Knowledge and performance was the mantra for the recent European research trip undertaken by a group of Barratt Developments Board Directors and Senior Managers, plus key UK suppliers, who all visited Germany and Holland to study offsite manufacturing techniques and new housebuilding technologies.
The intensive three day research trip, organised by Barratt Developments plc, Radar Communications and leading offsite experts Cogent Consulting, took in a range of offsite manufacturing facility visits, show villages, demonstration houses and live construction sites with the aim of understanding new technologies and techniques in two European countries that have parallel housing demand profiles and many similarities with the UK in terms of traditional construction skills shortages.
The purpose of the trip was primarily for knowledge exchange and reciprocal visits will be hosted by Barratt Developments and the key supply chain partners in the UK later this year.
Preparing for the Future
With a clear goal of achieving 20% offsite construction by 2020 the research trip was arranged three years in to a significant offsite strategy that has seen Barratt Developments embrace timber frame technology, floor cassettes, panelised roofing systems, large format masonry walling systems, light steel frame technology and precast garages. Bathroom pods and prefabricated utility cupboards (PUCs) are also being deployed in their apartment developments, primarily within the London region.
“We are absolutely committed to offsite and MMC (modern methods of construction) technologies,” said Steven Boyes, Chief Operating Officer at Barratt Developments plc. “As the UK’s largest housebuilder we like to think we lead the housebuilding industry in this area, not least because of the breadth of technologies we are actively trialling and the strength of our supply chain relationships. Our move to embrace offsite technology is also based on addressing the long term skills shortage that we are seeing in the UK housing sector and to help ensure predictability of build cost and programmes. It’s vital that all of the technologies we use and offsite supply chain partners that we select can work with us effectively to deliver the high quality that we need.”

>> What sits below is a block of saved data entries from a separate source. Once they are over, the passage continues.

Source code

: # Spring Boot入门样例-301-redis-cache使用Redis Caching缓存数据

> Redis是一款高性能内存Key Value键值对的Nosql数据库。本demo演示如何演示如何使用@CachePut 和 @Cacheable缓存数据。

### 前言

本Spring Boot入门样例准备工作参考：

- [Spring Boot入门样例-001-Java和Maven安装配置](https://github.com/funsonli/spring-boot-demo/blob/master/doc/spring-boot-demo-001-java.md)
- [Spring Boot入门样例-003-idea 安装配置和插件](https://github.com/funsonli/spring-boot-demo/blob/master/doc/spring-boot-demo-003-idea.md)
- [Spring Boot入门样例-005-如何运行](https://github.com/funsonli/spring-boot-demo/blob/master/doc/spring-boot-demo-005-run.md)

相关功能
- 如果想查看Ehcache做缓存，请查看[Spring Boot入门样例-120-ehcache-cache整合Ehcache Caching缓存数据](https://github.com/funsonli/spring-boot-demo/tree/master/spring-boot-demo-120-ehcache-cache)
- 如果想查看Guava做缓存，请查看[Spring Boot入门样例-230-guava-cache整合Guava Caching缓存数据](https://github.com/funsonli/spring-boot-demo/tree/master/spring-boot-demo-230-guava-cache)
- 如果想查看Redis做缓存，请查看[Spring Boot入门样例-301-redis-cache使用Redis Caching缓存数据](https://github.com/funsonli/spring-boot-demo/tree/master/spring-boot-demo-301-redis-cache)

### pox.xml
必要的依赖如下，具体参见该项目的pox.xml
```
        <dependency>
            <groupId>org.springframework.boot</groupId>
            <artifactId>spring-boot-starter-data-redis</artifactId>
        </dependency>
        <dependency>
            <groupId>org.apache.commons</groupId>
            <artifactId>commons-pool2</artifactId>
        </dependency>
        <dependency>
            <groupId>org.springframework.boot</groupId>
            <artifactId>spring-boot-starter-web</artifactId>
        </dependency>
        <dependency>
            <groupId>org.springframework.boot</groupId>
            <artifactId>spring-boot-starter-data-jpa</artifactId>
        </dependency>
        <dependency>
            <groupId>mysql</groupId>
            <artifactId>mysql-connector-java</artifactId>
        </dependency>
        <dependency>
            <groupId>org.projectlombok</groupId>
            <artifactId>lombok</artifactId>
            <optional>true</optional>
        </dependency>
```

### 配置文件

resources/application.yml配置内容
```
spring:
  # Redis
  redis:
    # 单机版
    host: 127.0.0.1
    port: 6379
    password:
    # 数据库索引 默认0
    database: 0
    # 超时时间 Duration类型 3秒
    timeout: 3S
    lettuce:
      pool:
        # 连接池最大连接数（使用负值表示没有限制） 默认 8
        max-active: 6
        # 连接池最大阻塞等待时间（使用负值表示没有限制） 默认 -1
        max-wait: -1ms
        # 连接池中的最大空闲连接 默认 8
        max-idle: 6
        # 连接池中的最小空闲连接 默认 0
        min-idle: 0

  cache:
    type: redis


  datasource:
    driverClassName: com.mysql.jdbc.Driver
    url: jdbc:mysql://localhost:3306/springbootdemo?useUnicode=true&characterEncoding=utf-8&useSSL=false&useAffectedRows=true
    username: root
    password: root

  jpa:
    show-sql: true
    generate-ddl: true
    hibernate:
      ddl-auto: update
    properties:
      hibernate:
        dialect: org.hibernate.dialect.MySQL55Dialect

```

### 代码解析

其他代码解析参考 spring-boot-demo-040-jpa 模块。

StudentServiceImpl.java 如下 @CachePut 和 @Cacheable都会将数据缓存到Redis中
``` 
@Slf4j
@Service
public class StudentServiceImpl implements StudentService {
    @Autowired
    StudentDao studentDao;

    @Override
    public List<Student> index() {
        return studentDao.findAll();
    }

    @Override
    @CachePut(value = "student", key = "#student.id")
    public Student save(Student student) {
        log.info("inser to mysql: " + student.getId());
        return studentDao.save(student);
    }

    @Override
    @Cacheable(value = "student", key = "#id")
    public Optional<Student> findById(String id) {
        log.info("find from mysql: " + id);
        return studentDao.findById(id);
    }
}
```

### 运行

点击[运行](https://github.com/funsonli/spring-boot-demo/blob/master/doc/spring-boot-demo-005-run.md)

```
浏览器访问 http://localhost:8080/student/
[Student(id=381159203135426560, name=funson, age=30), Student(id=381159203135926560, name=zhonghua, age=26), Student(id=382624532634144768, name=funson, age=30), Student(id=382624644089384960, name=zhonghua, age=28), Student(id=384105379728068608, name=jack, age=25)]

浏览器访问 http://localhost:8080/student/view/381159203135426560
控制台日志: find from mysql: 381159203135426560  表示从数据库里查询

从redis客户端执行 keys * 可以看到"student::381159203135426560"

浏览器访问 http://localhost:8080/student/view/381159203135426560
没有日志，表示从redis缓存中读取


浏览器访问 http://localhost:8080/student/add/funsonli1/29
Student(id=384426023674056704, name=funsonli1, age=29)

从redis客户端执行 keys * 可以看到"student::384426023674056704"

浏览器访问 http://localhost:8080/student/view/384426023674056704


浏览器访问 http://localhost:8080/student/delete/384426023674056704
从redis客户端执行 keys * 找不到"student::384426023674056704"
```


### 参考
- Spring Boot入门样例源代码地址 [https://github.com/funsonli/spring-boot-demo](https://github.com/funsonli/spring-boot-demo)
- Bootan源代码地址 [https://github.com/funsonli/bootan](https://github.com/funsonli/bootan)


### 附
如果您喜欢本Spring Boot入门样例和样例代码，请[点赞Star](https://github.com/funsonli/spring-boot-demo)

The process of selecting the technologies and offsite supply chain partners that Barratt Developments currently work with in the UK, which includes Stewart Milne Timber Systems (SMTS), SIG Roofspace, Fusion Building Systems, H+H and CRH Tarmac, has been a structured one. It has involved completely open dialogue, prototyping and trial builds, with Barratt Developments’ technical and innovation team managing the deployment and measuring key performance indicators in collaboration with the selected regional management team.
Oliver Novakovic, Technical and Innovation Director at Barratt Developments, has spearheaded the offsite technology and supplier selection approach since joining the company in 2014. “Our approach to implementing our offsite strategy has been one of ensuring that we create the right culture for innovation, communication and dialogue with potential offsite manufacturers,” says Oliver. “We recognise that the offsite supply chain holds an immense amount of knowledge about their processes, materials and technologies and the key for us is to tap in to that knowledge rather that approaching them with a dictatorial culture. They recognise that we know housebuilding and that we understand the demands, likes and dislikes of our customer base. We also intimately understand our cost base and the performance specifications that are required from these new technologies.”
As the UK’s largest housebuilder Barratt Developments is celebrating its 60th anniversary this year, having built over 450,000 homes since 1958. In 2017 the company completed nearly 17,500 homes, both private and social/affordable, with typically 350-375 live sites at any point in time. These sites are delivered by 27 operating Divisions that directly employ over 6,000 people and support over 11,000 sub-contractors and suppliers.
This scale of operation presents real opportunities for supply chain engagement based on volume demand, but it also presents technical, cultural and communication challenges when seeking to implement any new or modern method of construction.